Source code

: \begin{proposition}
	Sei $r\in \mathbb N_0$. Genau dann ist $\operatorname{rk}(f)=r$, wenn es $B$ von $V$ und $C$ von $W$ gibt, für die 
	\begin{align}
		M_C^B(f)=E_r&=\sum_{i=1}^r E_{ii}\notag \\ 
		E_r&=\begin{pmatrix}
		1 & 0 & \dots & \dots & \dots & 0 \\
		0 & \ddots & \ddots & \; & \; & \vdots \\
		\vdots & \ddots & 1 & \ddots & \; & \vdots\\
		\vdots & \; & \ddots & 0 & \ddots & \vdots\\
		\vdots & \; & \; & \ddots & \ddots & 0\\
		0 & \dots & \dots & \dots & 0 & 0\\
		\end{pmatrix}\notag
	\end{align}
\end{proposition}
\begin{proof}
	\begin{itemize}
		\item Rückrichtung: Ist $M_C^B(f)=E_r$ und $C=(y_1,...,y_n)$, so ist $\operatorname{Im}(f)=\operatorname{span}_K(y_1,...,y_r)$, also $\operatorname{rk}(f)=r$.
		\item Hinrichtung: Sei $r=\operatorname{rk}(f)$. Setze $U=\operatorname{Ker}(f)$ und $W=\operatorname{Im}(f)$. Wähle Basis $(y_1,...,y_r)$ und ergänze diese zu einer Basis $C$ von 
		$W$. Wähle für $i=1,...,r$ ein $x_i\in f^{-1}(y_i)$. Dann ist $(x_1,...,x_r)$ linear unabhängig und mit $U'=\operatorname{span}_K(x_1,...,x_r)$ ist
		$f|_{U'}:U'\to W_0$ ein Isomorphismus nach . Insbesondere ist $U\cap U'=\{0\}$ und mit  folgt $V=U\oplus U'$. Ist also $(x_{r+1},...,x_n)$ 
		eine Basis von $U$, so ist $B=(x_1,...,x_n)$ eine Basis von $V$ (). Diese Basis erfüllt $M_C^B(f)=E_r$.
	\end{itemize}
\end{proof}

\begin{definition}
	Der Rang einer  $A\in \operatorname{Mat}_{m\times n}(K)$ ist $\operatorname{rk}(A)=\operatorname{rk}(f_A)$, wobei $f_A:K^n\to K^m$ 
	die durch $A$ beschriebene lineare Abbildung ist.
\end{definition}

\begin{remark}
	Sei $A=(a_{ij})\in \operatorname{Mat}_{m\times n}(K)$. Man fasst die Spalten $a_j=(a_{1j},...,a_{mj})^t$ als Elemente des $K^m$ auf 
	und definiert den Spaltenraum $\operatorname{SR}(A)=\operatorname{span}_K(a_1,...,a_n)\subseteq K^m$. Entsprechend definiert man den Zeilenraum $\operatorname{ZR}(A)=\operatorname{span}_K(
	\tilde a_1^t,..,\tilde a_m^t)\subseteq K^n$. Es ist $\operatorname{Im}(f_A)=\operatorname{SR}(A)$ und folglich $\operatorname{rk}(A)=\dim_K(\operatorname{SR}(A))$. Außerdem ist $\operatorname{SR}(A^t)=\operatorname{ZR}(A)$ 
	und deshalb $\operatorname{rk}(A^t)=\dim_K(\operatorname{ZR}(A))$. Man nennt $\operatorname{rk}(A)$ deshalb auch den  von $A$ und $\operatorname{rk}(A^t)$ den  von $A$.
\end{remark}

WORK ITEM. Send back, unchanged, every line of the records from the one with "des $K^m$ auf" through the last.

REPLY.
	Sei $A=(a_{ij})\in \operatorname{Mat}_{m\times n}(K)$. Man fasst die Spalten $a_j=(a_{1j},...,a_{mj})^t$ als Elemente des $K^m$ auf 
	und definiert den Spaltenraum $\operatorname{SR}(A)=\operatorname{span}_K(a_1,...,a_n)\subseteq K^m$. Entsprechend definiert man den Zeilenraum $\operatorname{ZR}(A)=\operatorname{span}_K(
	\tilde a_1^t,..,\tilde a_m^t)\subseteq K^n$. Es ist $\operatorname{Im}(f_A)=\operatorname{SR}(A)$ und folglich $\operatorname{rk}(A)=\dim_K(\operatorname{SR}(A))$. Außerdem ist $\operatorname{SR}(A^t)=\operatorname{ZR}(A)$ 
	und deshalb $\operatorname{rk}(A^t)=\dim_K(\operatorname{ZR}(A))$. Man nennt $\operatorname{rk}(A)$ deshalb auch den  von $A$ und $\operatorname{rk}(A^t)$ den  von $A$.
\end{remark}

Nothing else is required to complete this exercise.